Je voulais attendre avant de vous parler de Maurice…

Je voulais attendre avant de vous parler de Maurice Rousseau, le fils de Lacasse Rousseau, et finir avant l’histoire de son frère Philippe, mort dans la nuit du débarquement de Normandie…

Sauf que…

J’ai écrit à Gérard Villemin et il me permet d’utiliser les informations sur son site pour parler des SAS et de la Résistance dans les Vosges en 1944.

Maurice Rousseau, un héros, un homme plus grand que nature, fils d’une belle famille québécoise, est allé se battre pour la liberté dans cette partie de la France.

Maurice Rousseau faisait partie du SAS, Special Air Service, une unité d’élite de l’armée anglaise.

Je vous envoie sur l’article de Gérard Villemin sur l’Opération Loyton.

Je vous cite uniquement ce passage…

C’est le seul endroit où le nom de Maurice Rousseau est mentionné comme note de bas de page.

L’autre [groupe] de 10 hommes aussi, presque tous Français et appartenant au 3ème SAS (SAS français, comme le 4ème), commandé par le lieutenant canadien Joseph Rousseau.

Parachuté dans la nuit du 9 au 10 septembre à Réchicourt (près de Sarrebourg) il opérera là et dans les environs de Blamont.

Il sera presque entièrement décimé.

Monsieur Villemin n’avait pas d’autres informations.

Par contre, notre guide du musée à Courseulles-sur-Mer en avait grâce à monsieur Alain Sillas.

Monsieur Sillas lui a donc raconté être en train d’écrire un livre avec quelques chapitres sur les frères Rousseau. Le père de sa femme avait servi avec Maurice dans les Special Air Service britanniques, des commandos de parachutistes sur-entraînés avec les missions les plus périlleuses de toute l’armée. Maurice Rousseau était mort en permettant à son beau-père et à 2 autres hommes de s’échapper, et monsieur Sillas voulait rendre hommage à tous ces Canadiens qui étaient venus se battre en Europe et qui y avaient laissé la vie.

J’ai partagé cette information avec monsieur Villemin, qui est aussi une sorte de héros… en faisant revivre la mémoire non seulement de ces soldats, mais d’une population qui les a aidés.
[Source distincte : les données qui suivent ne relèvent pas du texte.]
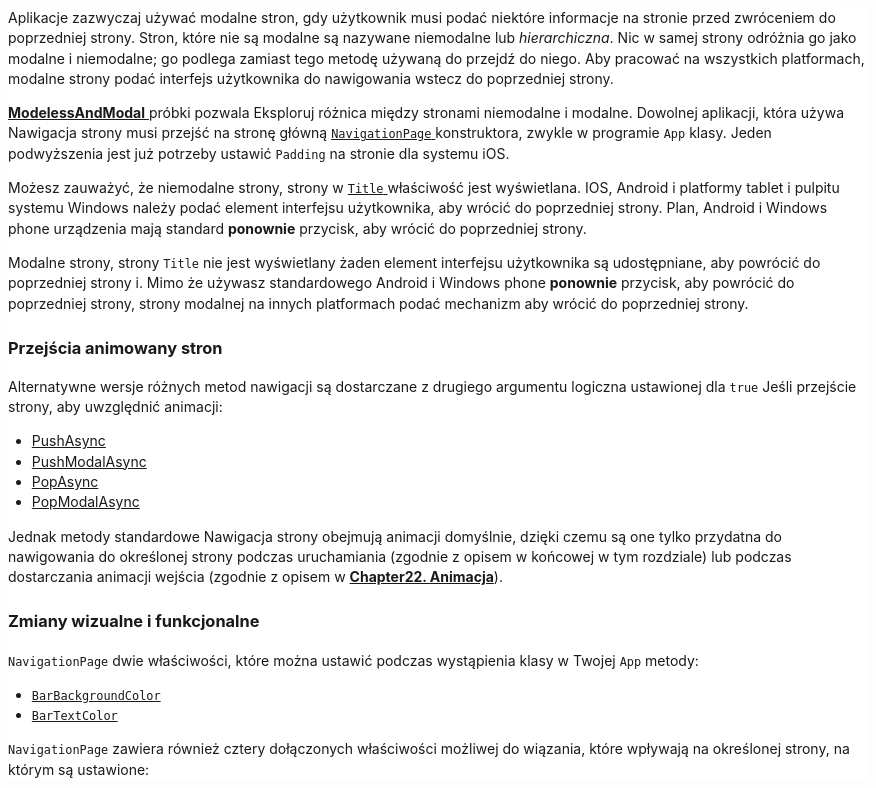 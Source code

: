 Aplikacje zazwyczaj używać modalne stron, gdy użytkownik musi podać niektóre informacje na stronie przed zwróceniem do poprzedniej strony. Stron, które nie są modalne są nazywane niemodalne lub *hierarchiczna*. Nic w samej strony odróżnia go jako modalne i niemodalne; go podlega zamiast tego metodę używaną do przejdź do niego. Aby pracować na wszystkich platformach, modalne strony podać interfejs użytkownika do nawigowania wstecz do poprzedniej strony.

[ **ModelessAndModal** ](https://github.com/xamarin/xamarin-forms-book-samples/tree/master/Chapter24/ModelessAndModal) próbki pozwala Eksploruj różnica między stronami niemodalne i modalne. Dowolnej aplikacji, która używa Nawigacja strony musi przejść na stronę główną [ `NavigationPage` ](https://developer.xamarin.com/api/type/Xamarin.Forms.NavigationPage/) konstruktora, zwykle w programie `App` klasy. Jeden podwyższenia jest już potrzeby ustawić `Padding` na stronie dla systemu iOS.

Możesz zauważyć, że niemodalne strony, strony w [ `Title` ](https://developer.xamarin.com/api/property/Xamarin.Forms.Page.Title/) właściwość jest wyświetlana. IOS, Android i platformy tablet i pulpitu systemu Windows należy podać element interfejsu użytkownika, aby wrócić do poprzedniej strony. Plan, Android i Windows phone urządzenia mają standard **ponownie** przycisk, aby wrócić do poprzedniej strony.

Modalne strony, strony `Title` nie jest wyświetlany żaden element interfejsu użytkownika są udostępniane, aby powrócić do poprzedniej strony i. Mimo że używasz standardowego Android i Windows phone **ponownie** przycisk, aby powrócić do poprzedniej strony, strony modalnej na innych platformach podać mechanizm aby wrócić do poprzedniej strony.

### <a name="animated-page-transitions"></a>Przejścia animowany stron

Alternatywne wersje różnych metod nawigacji są dostarczane z drugiego argumentu logiczna ustawionej dla `true` Jeśli przejście strony, aby uwzględnić animacji:

- [PushAsync](https://developer.xamarin.com/api/member/Xamarin.Forms.INavigation.PushAsync/p/Xamarin.Forms.Page/System.Boolean/)
- [PushModalAsync](https://developer.xamarin.com/api/member/Xamarin.Forms.INavigation.PushModalAsync/p/Xamarin.Forms.Page/System.Boolean/)
- [PopAsync](https://developer.xamarin.com/api/member/Xamarin.Forms.INavigation.PopAsync/p/System.Boolean/)
- [PopModalAsync](https://developer.xamarin.com/api/member/Xamarin.Forms.INavigation.PopModalAsync/p/System.Boolean/)

Jednak metody standardowe Nawigacja strony obejmują animacji domyślnie, dzięki czemu są one tylko przydatna do nawigowania do określonej strony podczas uruchamiania (zgodnie z opisem w końcowej w tym rozdziale) lub podczas dostarczania animacji wejścia (zgodnie z opisem w [ **Chapter22. Animacja**](chapter22.md)).

### <a name="visual-and-functional-variations"></a>Zmiany wizualne i funkcjonalne

`NavigationPage` dwie właściwości, które można ustawić podczas wystąpienia klasy w Twojej `App` metody:

- [`BarBackgroundColor`](https://developer.xamarin.com/api/property/Xamarin.Forms.NavigationPage.BarBackgroundColor/)
- [`BarTextColor`](https://developer.xamarin.com/api/property/Xamarin.Forms.NavigationPage.BarTextColor/)

`NavigationPage` zawiera również cztery dołączonych właściwości możliwej do wiązania, które wpływają na określonej strony, na którym są ustawione:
Voici ce qu’il écrit dans son introduction

Les gens d’ici ont refusé de vivre à genoux.

Simplement.

Naturellement…

Parce qu’ils étaient comme ça ici : des gens simples, mais fiers et libres

Le prix qu’ils ont payé cela fut immense…

Ils l’ont pourtant accepté comme normal dans leur sens des choses. Et ils n’en parlaient jamais

Monsieur Villemin doit me réécrire.

On se revoit vendredi prochain pour la suite, et lundi pour la suite de l’histoire de Philippe Rousseau.